Top of GIVEN DATA

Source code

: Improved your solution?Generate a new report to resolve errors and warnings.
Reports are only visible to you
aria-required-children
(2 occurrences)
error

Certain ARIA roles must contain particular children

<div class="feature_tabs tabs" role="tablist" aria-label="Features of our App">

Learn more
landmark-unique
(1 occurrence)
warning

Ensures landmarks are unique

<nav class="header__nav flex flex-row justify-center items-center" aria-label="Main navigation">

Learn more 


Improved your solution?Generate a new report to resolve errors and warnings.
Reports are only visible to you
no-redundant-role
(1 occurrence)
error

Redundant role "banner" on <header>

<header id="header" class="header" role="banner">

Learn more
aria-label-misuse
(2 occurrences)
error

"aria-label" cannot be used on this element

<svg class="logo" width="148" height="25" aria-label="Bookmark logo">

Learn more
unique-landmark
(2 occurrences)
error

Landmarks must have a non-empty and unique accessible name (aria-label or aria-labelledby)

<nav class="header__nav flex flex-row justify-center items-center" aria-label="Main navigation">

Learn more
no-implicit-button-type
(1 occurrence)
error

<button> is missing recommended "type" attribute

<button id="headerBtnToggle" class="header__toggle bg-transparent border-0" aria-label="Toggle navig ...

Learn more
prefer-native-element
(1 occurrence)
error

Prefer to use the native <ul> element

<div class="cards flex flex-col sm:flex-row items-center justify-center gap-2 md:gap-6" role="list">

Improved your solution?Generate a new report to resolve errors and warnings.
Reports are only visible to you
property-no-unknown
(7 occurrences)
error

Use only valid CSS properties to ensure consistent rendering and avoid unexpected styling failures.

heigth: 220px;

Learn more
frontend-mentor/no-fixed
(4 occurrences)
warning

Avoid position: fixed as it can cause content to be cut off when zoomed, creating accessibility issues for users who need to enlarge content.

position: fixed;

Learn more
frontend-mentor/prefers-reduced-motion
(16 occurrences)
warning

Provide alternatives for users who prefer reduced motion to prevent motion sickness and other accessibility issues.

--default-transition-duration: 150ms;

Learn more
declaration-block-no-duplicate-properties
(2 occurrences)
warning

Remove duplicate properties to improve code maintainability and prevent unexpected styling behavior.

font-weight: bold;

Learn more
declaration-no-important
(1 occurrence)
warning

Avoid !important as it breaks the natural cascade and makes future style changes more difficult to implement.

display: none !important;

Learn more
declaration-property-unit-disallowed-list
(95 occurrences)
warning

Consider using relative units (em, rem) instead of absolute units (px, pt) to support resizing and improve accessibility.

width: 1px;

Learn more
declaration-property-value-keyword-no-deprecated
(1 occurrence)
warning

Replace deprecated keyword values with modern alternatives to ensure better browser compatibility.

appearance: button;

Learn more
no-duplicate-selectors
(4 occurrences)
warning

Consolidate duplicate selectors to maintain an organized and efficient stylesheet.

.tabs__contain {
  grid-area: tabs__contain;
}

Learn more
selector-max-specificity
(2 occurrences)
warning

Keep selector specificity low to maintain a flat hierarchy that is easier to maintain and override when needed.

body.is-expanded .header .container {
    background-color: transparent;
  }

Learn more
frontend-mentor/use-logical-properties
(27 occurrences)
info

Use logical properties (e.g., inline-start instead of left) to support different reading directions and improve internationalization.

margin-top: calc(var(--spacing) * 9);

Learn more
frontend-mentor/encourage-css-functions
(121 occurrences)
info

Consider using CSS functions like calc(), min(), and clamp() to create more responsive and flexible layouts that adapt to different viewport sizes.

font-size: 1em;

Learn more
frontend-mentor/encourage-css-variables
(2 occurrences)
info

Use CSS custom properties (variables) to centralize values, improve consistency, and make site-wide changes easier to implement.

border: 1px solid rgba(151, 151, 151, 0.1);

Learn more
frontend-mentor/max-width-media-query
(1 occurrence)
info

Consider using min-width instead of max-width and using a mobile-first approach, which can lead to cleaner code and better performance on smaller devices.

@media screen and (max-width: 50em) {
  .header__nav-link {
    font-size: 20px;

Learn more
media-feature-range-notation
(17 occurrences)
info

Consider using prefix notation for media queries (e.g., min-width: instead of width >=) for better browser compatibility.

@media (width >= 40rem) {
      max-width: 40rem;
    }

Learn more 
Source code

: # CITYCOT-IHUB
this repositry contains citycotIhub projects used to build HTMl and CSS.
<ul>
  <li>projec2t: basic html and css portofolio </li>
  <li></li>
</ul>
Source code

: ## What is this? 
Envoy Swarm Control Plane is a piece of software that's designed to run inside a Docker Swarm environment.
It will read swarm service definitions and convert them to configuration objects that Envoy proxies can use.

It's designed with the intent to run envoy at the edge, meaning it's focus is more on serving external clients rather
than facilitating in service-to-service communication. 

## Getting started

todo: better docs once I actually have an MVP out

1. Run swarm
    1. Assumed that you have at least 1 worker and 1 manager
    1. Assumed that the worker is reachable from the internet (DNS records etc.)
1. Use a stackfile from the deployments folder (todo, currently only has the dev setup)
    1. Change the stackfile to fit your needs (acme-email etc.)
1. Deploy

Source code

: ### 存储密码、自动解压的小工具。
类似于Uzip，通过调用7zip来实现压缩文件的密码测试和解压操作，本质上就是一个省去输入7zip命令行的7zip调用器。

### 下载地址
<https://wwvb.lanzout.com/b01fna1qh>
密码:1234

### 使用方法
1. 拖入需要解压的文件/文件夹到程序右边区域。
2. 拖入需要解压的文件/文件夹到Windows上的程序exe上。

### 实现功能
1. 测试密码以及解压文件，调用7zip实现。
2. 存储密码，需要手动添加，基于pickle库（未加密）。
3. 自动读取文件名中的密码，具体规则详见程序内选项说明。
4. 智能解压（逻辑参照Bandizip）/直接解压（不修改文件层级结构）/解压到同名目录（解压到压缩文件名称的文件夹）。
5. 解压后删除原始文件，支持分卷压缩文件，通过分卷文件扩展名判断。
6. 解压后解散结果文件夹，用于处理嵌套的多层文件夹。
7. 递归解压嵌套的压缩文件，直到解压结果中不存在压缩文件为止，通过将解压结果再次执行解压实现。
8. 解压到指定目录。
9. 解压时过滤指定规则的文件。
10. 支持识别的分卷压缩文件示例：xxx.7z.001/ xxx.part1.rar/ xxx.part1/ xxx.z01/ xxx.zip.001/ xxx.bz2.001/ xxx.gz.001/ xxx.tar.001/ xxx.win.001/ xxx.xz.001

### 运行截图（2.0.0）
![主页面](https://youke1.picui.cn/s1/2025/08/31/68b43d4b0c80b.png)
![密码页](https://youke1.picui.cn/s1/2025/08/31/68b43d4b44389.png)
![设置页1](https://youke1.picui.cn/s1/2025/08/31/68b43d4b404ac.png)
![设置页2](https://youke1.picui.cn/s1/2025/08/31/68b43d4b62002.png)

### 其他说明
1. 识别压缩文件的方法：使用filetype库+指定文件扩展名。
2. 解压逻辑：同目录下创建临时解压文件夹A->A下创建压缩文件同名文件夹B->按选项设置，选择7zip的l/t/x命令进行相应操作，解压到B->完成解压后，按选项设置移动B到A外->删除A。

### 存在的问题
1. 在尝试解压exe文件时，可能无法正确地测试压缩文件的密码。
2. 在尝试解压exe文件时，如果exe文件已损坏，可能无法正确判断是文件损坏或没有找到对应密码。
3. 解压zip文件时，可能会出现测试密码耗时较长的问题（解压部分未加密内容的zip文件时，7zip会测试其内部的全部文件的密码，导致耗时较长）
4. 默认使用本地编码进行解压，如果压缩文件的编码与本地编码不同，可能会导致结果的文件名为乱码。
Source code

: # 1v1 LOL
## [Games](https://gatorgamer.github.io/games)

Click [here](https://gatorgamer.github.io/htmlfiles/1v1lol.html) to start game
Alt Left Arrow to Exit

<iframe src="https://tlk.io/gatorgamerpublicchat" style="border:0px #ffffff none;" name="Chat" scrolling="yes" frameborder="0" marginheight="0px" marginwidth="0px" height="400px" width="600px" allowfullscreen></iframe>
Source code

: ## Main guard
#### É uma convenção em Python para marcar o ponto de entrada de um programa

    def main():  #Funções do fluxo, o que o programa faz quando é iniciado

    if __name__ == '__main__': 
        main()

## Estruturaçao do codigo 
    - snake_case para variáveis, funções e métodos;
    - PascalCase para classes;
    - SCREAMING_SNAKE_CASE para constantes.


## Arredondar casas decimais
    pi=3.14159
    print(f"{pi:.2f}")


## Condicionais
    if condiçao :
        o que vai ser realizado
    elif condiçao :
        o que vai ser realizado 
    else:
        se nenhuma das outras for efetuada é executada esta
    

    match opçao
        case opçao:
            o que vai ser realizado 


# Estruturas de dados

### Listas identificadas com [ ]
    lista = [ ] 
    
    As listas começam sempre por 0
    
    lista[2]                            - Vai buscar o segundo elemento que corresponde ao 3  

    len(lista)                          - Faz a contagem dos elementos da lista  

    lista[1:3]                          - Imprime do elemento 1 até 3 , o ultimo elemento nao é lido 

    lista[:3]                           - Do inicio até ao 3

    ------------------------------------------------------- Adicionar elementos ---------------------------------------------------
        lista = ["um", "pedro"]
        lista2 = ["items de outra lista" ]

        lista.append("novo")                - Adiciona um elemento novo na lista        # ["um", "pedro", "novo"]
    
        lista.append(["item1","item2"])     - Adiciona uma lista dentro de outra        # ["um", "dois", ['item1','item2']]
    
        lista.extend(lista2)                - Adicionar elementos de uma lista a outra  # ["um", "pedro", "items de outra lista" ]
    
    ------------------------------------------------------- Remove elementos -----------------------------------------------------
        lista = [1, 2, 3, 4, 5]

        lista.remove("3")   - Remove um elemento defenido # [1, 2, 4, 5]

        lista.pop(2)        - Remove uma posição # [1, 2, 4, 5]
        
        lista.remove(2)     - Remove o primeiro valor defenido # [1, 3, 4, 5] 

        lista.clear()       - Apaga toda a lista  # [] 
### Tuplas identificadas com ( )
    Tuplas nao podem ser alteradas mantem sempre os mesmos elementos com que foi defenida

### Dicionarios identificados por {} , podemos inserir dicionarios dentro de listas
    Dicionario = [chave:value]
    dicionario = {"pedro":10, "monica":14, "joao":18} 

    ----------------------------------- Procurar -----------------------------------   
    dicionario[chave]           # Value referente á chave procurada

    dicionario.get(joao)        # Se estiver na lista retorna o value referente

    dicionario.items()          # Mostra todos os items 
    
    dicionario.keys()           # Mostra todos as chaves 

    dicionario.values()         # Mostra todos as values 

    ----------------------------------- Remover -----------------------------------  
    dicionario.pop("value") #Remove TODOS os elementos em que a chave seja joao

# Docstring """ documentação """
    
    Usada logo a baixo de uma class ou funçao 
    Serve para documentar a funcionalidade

Bottom of GIVEN DATA

** EXERCISE AIM **
Extract every line above that contains the word "frontend".

** OUTPUT FOR THIS TASK **
frontend-mentor/no-fixed
frontend-mentor/prefers-reduced-motion
frontend-mentor/use-logical-properties
frontend-mentor/encourage-css-functions
frontend-mentor/encourage-css-variables
frontend-mentor/max-width-media-query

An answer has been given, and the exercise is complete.